PROBLEM DESCRIPTION
Only one stretch of the data below is needed. Output the lines from the one with "- **MCP Compliance**: Tool" up to and including the one with "- **Lazygit**: [Lazygit", exactly as they stand.

(Stored dataset items)
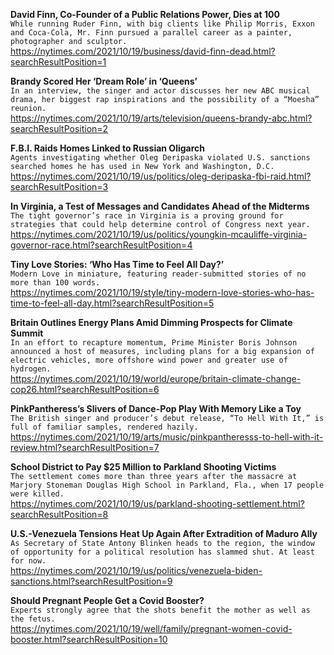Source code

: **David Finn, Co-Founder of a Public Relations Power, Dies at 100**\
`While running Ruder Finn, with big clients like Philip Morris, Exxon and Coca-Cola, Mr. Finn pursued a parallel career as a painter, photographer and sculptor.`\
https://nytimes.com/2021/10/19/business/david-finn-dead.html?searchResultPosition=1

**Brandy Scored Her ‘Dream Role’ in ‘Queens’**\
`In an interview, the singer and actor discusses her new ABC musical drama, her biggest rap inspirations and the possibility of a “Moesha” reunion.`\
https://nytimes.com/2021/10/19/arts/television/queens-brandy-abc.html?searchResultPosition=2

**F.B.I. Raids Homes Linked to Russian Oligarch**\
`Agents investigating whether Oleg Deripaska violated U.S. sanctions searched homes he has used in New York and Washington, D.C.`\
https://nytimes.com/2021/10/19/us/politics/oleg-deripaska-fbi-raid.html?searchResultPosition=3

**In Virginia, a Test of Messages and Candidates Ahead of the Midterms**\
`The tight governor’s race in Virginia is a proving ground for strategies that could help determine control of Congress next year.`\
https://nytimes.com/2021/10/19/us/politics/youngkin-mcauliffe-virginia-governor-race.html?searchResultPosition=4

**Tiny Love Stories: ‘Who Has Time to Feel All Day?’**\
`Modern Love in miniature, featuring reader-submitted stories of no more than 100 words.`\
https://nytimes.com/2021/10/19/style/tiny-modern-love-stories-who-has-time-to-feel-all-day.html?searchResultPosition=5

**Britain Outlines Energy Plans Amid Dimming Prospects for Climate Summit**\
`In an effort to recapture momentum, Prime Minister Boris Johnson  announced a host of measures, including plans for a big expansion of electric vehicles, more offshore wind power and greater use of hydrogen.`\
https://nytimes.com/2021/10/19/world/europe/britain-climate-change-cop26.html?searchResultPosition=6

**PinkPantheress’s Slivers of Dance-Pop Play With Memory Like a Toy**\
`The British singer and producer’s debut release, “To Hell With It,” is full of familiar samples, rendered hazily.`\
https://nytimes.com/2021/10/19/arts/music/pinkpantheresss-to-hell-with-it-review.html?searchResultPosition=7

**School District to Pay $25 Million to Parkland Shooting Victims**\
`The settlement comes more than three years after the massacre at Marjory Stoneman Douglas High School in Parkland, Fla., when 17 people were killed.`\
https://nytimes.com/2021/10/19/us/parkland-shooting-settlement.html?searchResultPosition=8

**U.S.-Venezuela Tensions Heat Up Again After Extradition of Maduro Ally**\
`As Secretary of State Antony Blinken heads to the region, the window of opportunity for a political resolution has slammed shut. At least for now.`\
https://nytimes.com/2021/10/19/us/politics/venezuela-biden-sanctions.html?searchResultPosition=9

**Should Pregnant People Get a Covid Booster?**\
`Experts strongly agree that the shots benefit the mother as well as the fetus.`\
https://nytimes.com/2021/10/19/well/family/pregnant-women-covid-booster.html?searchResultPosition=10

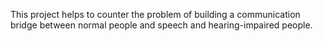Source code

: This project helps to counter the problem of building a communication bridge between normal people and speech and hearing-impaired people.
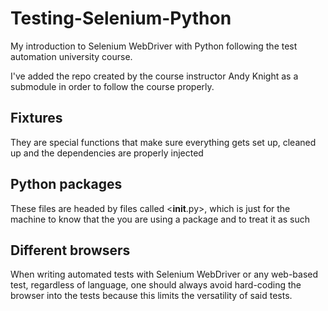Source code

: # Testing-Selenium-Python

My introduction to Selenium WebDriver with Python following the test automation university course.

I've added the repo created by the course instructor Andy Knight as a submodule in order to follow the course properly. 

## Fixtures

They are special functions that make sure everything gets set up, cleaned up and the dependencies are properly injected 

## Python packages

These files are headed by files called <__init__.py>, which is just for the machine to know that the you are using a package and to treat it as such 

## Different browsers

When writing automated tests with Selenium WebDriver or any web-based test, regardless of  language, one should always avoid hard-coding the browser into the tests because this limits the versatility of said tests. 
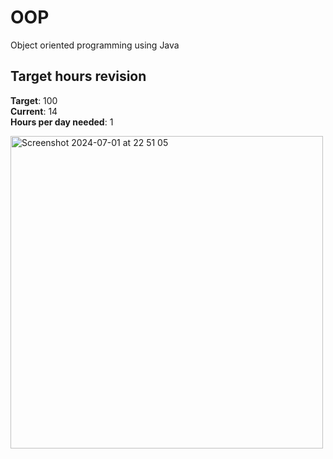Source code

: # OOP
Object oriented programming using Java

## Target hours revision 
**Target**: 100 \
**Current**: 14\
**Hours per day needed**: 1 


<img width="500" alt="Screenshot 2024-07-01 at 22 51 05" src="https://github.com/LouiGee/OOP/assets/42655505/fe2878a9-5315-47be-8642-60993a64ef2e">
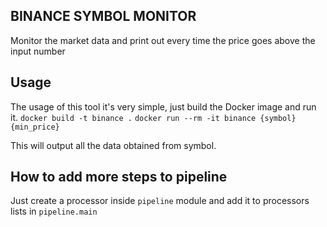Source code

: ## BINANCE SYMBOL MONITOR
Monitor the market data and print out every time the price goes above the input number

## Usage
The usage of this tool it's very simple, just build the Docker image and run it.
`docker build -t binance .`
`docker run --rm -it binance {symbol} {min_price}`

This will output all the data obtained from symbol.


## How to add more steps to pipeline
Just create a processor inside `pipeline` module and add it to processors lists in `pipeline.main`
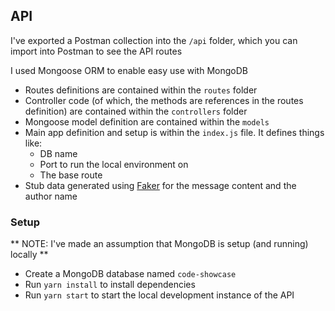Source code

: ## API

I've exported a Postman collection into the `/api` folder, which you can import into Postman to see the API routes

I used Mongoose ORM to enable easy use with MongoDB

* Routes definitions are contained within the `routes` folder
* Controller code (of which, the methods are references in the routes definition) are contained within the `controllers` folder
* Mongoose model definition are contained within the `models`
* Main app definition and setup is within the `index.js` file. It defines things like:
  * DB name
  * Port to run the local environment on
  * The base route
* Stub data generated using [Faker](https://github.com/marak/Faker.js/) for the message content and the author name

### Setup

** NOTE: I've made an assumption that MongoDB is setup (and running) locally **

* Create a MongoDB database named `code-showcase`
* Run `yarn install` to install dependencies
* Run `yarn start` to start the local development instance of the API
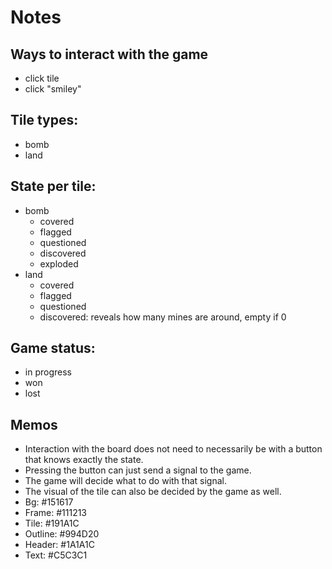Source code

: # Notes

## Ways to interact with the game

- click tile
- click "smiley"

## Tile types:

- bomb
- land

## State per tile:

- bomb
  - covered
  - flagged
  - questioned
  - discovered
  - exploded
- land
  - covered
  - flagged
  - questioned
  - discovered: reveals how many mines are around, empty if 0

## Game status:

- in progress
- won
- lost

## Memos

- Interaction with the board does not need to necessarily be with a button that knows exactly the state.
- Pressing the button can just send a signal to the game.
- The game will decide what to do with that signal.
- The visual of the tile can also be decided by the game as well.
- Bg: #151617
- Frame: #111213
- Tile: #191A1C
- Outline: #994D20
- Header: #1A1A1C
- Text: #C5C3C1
--
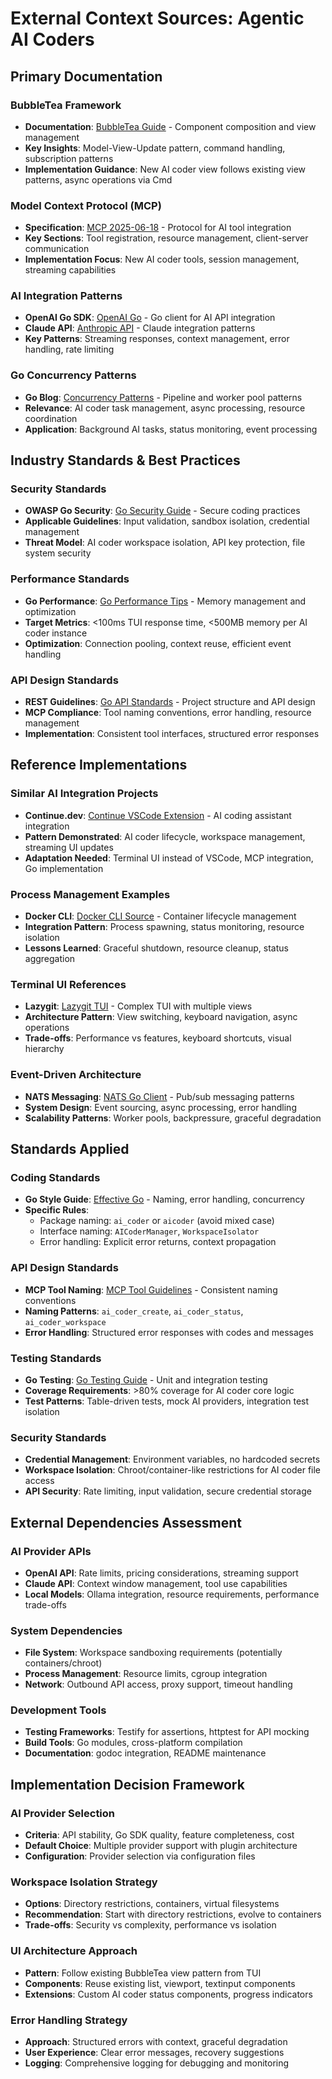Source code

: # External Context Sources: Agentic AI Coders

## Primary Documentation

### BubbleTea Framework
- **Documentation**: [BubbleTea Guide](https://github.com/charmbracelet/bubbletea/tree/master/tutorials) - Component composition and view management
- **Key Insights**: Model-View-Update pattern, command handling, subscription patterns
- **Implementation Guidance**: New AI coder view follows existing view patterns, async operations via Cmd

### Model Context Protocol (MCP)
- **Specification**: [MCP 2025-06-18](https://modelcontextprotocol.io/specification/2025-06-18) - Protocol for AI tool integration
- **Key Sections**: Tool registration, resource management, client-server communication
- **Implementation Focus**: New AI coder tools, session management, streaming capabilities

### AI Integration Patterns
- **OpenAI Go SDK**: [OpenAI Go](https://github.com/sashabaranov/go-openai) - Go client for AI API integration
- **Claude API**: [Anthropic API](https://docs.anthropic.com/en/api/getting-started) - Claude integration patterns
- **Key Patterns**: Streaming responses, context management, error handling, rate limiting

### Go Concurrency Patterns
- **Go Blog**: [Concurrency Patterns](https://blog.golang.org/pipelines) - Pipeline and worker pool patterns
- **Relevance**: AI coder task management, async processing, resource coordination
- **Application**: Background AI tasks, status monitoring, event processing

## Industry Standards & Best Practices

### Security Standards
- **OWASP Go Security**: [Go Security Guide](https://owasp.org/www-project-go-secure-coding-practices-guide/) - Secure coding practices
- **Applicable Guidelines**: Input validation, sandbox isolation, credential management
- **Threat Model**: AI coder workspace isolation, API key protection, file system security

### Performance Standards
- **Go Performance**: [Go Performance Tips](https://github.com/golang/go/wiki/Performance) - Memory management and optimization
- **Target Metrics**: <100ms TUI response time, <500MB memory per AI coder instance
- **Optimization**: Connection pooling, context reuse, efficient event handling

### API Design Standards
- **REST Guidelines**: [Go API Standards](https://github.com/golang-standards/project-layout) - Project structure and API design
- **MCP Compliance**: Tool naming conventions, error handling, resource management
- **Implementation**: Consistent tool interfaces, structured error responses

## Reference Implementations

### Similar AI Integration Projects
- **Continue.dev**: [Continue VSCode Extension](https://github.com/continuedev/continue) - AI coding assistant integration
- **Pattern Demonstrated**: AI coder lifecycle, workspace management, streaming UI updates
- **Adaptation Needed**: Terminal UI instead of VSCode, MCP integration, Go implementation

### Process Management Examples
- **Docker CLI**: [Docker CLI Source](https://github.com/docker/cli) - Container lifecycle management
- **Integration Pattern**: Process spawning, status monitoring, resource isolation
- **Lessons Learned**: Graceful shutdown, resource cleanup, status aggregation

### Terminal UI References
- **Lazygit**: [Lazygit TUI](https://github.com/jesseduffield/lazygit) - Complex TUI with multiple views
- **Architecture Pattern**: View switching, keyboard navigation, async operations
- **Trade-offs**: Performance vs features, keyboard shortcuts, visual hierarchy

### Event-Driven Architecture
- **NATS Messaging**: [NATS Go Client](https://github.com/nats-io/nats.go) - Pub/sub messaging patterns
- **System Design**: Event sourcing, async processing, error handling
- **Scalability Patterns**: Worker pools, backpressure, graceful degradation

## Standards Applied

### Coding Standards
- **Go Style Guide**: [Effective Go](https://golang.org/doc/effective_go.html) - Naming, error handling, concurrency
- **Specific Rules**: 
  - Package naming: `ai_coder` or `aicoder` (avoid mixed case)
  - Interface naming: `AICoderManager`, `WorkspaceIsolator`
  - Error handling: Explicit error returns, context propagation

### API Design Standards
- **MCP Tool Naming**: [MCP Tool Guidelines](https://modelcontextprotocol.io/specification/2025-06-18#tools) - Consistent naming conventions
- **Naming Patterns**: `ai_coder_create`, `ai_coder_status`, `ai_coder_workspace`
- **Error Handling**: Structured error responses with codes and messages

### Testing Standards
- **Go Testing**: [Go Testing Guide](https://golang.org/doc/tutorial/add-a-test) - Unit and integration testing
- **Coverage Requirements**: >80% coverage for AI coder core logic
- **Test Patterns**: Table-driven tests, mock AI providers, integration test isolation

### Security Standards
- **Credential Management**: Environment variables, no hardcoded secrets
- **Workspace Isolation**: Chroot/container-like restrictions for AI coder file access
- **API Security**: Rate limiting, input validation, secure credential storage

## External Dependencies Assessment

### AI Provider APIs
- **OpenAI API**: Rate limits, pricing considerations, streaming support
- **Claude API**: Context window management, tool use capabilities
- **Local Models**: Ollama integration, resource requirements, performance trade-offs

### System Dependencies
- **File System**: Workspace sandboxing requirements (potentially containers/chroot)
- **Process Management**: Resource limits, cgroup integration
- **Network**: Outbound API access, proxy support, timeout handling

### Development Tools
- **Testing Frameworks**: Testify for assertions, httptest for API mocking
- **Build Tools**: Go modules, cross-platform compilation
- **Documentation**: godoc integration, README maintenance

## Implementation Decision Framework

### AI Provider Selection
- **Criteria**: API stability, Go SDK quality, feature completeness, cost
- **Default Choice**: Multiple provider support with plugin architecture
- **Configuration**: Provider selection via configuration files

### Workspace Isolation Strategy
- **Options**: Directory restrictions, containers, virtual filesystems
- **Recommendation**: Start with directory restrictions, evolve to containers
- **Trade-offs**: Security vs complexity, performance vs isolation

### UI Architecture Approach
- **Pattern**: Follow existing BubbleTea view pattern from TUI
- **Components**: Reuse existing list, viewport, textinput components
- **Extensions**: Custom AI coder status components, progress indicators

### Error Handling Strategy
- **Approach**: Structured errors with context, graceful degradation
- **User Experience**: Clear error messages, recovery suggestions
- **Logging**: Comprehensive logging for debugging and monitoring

REPLY
- **MCP Compliance**: Tool naming conventions, error handling, resource management
- **Implementation**: Consistent tool interfaces, structured error responses

## Reference Implementations

### Similar AI Integration Projects
- **Continue.dev**: [Continue VSCode Extension](https://github.com/continuedev/continue) - AI coding assistant integration
- **Pattern Demonstrated**: AI coder lifecycle, workspace management, streaming UI updates
- **Adaptation Needed**: Terminal UI instead of VSCode, MCP integration, Go implementation

### Process Management Examples
- **Docker CLI**: [Docker CLI Source](https://github.com/docker/cli) - Container lifecycle management
- **Integration Pattern**: Process spawning, status monitoring, resource isolation
- **Lessons Learned**: Graceful shutdown, resource cleanup, status aggregation

### Terminal UI References
- **Lazygit**: [Lazygit TUI](https://github.com/jesseduffield/lazygit) - Complex TUI with multiple views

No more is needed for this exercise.